Kindergarten Classroom Cooking Projects

Use simple cooking projects in the kindergarten classroom to teach kitchen safety, math, reading, geography, history and science. Cooking rewards children with the learning experience, something yummy to eat and social benefits as the children interact and share a task completion.
  1. Picture Recipes

    • Kindergartners learning letter sounds may find reading an entire recipe daunting. However, early readers can associate symbols and pictures, also called rebuses, along with minimal wording. Use pictures of the actual ingredients to help children clearly interpret those images by their colors, shapes and packaging.

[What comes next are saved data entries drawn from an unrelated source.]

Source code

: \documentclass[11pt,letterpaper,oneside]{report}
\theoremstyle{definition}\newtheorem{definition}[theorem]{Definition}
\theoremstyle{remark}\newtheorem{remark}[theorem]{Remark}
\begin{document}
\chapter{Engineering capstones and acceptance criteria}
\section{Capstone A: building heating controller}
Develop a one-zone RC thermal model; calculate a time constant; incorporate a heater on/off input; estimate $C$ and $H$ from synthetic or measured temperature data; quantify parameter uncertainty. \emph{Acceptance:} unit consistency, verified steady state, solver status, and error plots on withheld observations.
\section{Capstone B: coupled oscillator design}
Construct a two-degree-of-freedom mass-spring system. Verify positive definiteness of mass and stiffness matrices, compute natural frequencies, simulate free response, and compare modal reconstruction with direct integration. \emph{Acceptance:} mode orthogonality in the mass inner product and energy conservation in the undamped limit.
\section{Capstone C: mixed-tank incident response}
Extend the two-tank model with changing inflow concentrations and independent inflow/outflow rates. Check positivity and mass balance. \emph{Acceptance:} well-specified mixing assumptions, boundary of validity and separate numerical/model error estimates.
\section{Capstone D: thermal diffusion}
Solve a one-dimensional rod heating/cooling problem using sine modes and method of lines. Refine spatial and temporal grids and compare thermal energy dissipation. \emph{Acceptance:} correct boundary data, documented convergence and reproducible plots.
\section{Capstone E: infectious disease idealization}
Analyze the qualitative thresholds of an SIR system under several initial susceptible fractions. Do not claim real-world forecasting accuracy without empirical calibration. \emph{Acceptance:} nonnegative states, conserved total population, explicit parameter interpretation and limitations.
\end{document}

The Kids' Cooking Activities and Hubbard's Cupboard are two providers of simple, ready-made rebus recipes. An alternative method is to create original picture recipes.

    Cooking Math

    • Classroom cooking gives children lots of counting practice and introduces fractional measurement. They practice addition, subtraction, multiplication and division when doubling or halving recipes or when sharing snacks equally. Using a cooking timer also teaches children to have a more accurate sense of the passage of time.

    Theme Integration

    • Multicultural studies can serve as a reason to introduce simple recipes from other countries. When studying plant parts, students can brainstorm for salad ingredients from each part of the plant and create an original recipe. The key is to keep it simple with just a few ingredients and instructions to avoid overwhelming kindergartners with long, complicated preparations that exceed their attention spans.

    Bake and No-Bake Shop

    • For an ambitious cooking project that boosts literacy and math, try setting up a bake shop with food items made with adult supervision in an Easy-Bake Oven or toaster oven. Children design a menu of cookies, brownies, biscuits, fudge, pretzels, muffins, s'mores, donuts, cakes, pies, Rice Krispies Treats, pizza, nachos, popcorn and more. No-bake options include salads, sandwiches or pudding. Necessary supplies span from recipes, mixing bowls, hot pads,and utensils to cold- and room-temperature storage for ingredients and a classroom money system. Children practice writing through taking food orders and leaving customer comments. Counting money, as well as calculating costs and discounts, provide math practice.